_DIRECTIONS FOR THIS TASK_
Check every line of the data below for "cdot". Copy each one that has it.

Source data:

+++++

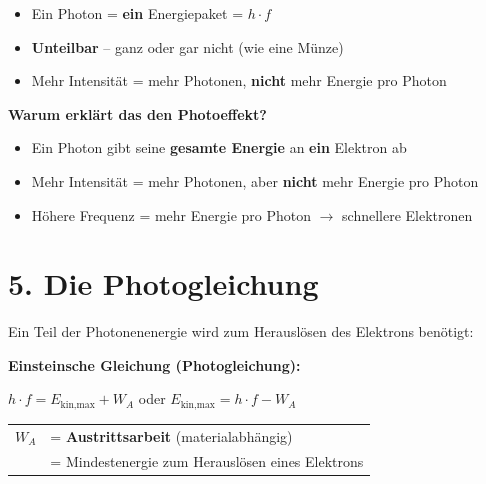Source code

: \documentclass[11pt,a4paper]{article}
\begin{document}
\begin{tcolorbox}[infobox={Kernidee: Energie ist gequantelt!}]
\begin{itemize}[nosep]
\item Ein Photon = \textbf{ein} Energiepaket = $h \cdot f$
\item \textbf{Unteilbar} -- ganz oder gar nicht (wie eine Münze)
\item Mehr Intensität = mehr Photonen, \textbf{nicht} mehr Energie pro Photon
\end{itemize}
\end{tcolorbox}

\textbf{Warum erklärt das den Photoeffekt?}

\begin{itemize}[nosep]
\item Ein Photon gibt seine \textbf{gesamte Energie} an \textbf{ein} Elektron ab
\item Mehr Intensität = mehr Photonen, aber \textbf{nicht} mehr Energie pro Photon
\item Höhere Frequenz = mehr Energie pro Photon $\rightarrow$ schnellere Elektronen
\end{itemize}


\section*{5. Die Photogleichung}

Ein Teil der Photonenenergie wird zum Herauslösen des Elektrons benötigt:

\begin{tcolorbox}[merksatz]
\textbf{Einsteinsche Gleichung (Photogleichung):}

\vspace{0.5em}
\hfill $\boxed{h \cdot f = E_{\text{kin,max}} + W_A}$ \hfill oder \hfill $\boxed{E_{\text{kin,max}} = h \cdot f - W_A}$ \hfill\mbox{}
\vspace{0.5em}

\begin{tabular}{ll}
$W_A$ & = \textbf{Austrittsarbeit} (materialabhängig) \\
& = Mindestenergie zum Herauslösen eines Elektrons \\
\end{tabular}
\end{tcolorbox}
\end{document}
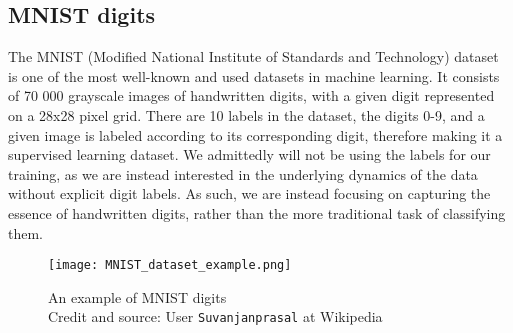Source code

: \documentclass{article}
\begin{document}
\subsection{MNIST digits}
The MNIST (Modified National Institute of Standards and Technology) dataset is one of the most well-known and used datasets in machine learning. It consists of 70 000 grayscale images of handwritten digits, with a given digit represented on a 28x28 pixel grid. There are 10 labels in the dataset, the digits 0-9, and a given image is labeled according to its corresponding digit, therefore making it a supervised learning dataset. 
\newline
We admittedly will not be using the labels for our training, as we are instead interested in the underlying dynamics of the data without explicit digit labels. As such, we are instead focusing on capturing the essence of handwritten digits, rather than the more traditional task of classifying them.
\begin{figure}[ht!]
    \centering
    \texttt{[image: MNIST\_dataset\_example.png]}
    \caption{An example of MNIST digits \\
        Credit and source: User \texttt{Suvanjanprasal} at Wikipedia}
    \label{figExample}
\end{figure}
\newpage
\end{document}
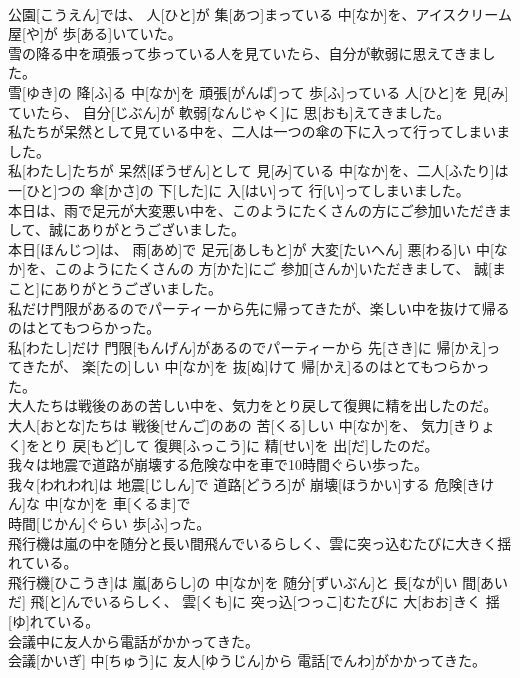 \documentclass[8pt]{extreport}
\begin{document}
\begin{CJK}{UTF8}{min}
\\	公園[こうえん]では、 人[ひと]が 集[あつ]まっている 中[なか]を、アイスクリーム 屋[や]が 歩[ある]いていた。
\\	雪の降る中を頑張って歩っている人を見ていたら、自分が軟弱に思えてきました。	
\\	雪[ゆき]の 降[ふ]る 中[なか]を 頑張[がんば]って 歩[ふ]っている 人[ひと]を 見[み]ていたら、 自分[じぶん]が 軟弱[なんじゃく]に 思[おも]えてきました。
\\	私たちが呆然として見ている中を、二人は一つの傘の下に入って行ってしまいました。	
\\	私[わたし]たちが 呆然[ぼうぜん]として 見[み]ている 中[なか]を、二人[ふたり]は 一[ひと]つの 傘[かさ]の 下[した]に 入[はい]って 行[い]ってしまいました。
\\	本日は、雨で足元が大変悪い中を、このようにたくさんの方にご参加いただきまして、誠にありがとうございました。	
\\	本日[ほんじつ]は、 雨[あめ]で 足元[あしもと]が 大変[たいへん] 悪[わる]い 中[なか]を、このようにたくさんの 方[かた]にご 参加[さんか]いただきまして、 誠[まこと]にありがとうございました。
\\	私だけ門限があるのでパーティーから先に帰ってきたが、楽しい中を抜けて帰るのはとてもつらかった。	
\\	私[わたし]だけ 門限[もんげん]があるのでパーティーから 先[さき]に 帰[かえ]ってきたが、 楽[たの]しい 中[なか]を 抜[ぬ]けて 帰[かえ]るのはとてもつらかった。
\\	大人たちは戦後のあの苦しい中を、気力をとり戻して復興に精を出したのだ。	
\\	大人[おとな]たちは 戦後[せんご]のあの 苦[くる]しい 中[なか]を、 気力[きりょく]をとり 戻[もど]して 復興[ふっこう]に 精[せい]を 出[だ]したのだ。
\\	我々は地震で道路が崩壊する危険な中を車で10時間ぐらい歩った。	
\\	我々[われわれ]は 地震[じしん]で 道路[どうろ]が 崩壊[ほうかい]する 危険[きけん]な 中[なか]を 車[くるま]で 
\\	時間[じかん]ぐらい 歩[ふ]った。
\\	飛行機は嵐の中を随分と長い間飛んでいるらしく、雲に突っ込むたびに大きく揺れている。	
\\	飛行機[ひこうき]は 嵐[あらし]の 中[なか]を 随分[ずいぶん]と 長[なが]い 間[あいだ] 飛[と]んでいるらしく、 雲[くも]に 突っ込[つっこ]むたびに 大[おお]きく 揺[ゆ]れている。
\\	会議中に友人から電話がかかってきた。	
\\	会議[かいぎ] 中[ちゅう]に 友人[ゆうじん]から 電話[でんわ]がかかってきた。

\end{CJK}
\end{document}
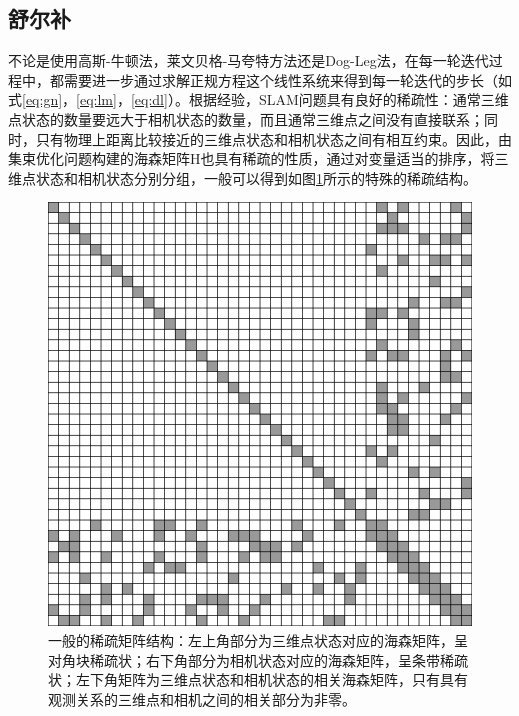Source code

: 

\subsection{舒尔补}\label{sec:schur}

不论是使用高斯-牛顿法，莱文贝格-马夸特方法还是Dog-Leg法，在每一轮迭代过程中，都需要进一步通过求解正规方程这个线性系统来得到每一轮迭代的步长（如式\eqref{eq:gn}，\eqref{eq:lm}，\eqref{eq:dl}）。根据经验，SLAM问题具有良好的稀疏性：通常三维点状态的数量要远大于相机状态的数量，而且通常三维点之间没有直接联系；同时，只有物理上距离比较接近的三维点状态和相机状态之间有相互约束。因此，由集束优化问题构建的海森矩阵$\mathrm{H}$也具有稀疏的性质，通过对变量适当的排序，将三维点状态和相机状态分别分组，一般可以得到如图\ref{fig:sparse_matrix}所示的特殊的稀疏结构。

\begin{figure}[htb!]
    \centering
    \includegraphics[width=.5\textwidth]{figs/sparse_matrix.png}
    \caption{一般的稀疏矩阵结构：左上角部分为三维点状态对应的海森矩阵，呈对角块稀疏状；右下角部分为相机状态对应的海森矩阵，呈条带稀疏状；左下角矩阵为三维点状态和相机状态的相关海森矩阵，只有具有观测关系的三维点和相机之间的相关部分为非零。}
    \label{fig:sparse_matrix}
\end{figure}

+++++

_SOLVED PROBLEM_
\item Ein Photon = \textbf{ein} Energiepaket = $h \cdot f$
\hfill $\boxed{h \cdot f = E_{\text{kin,max}} + W_A}$ \hfill oder \hfill $\boxed{E_{\text{kin,max}} = h \cdot f - W_A}$ \hfill\mbox{}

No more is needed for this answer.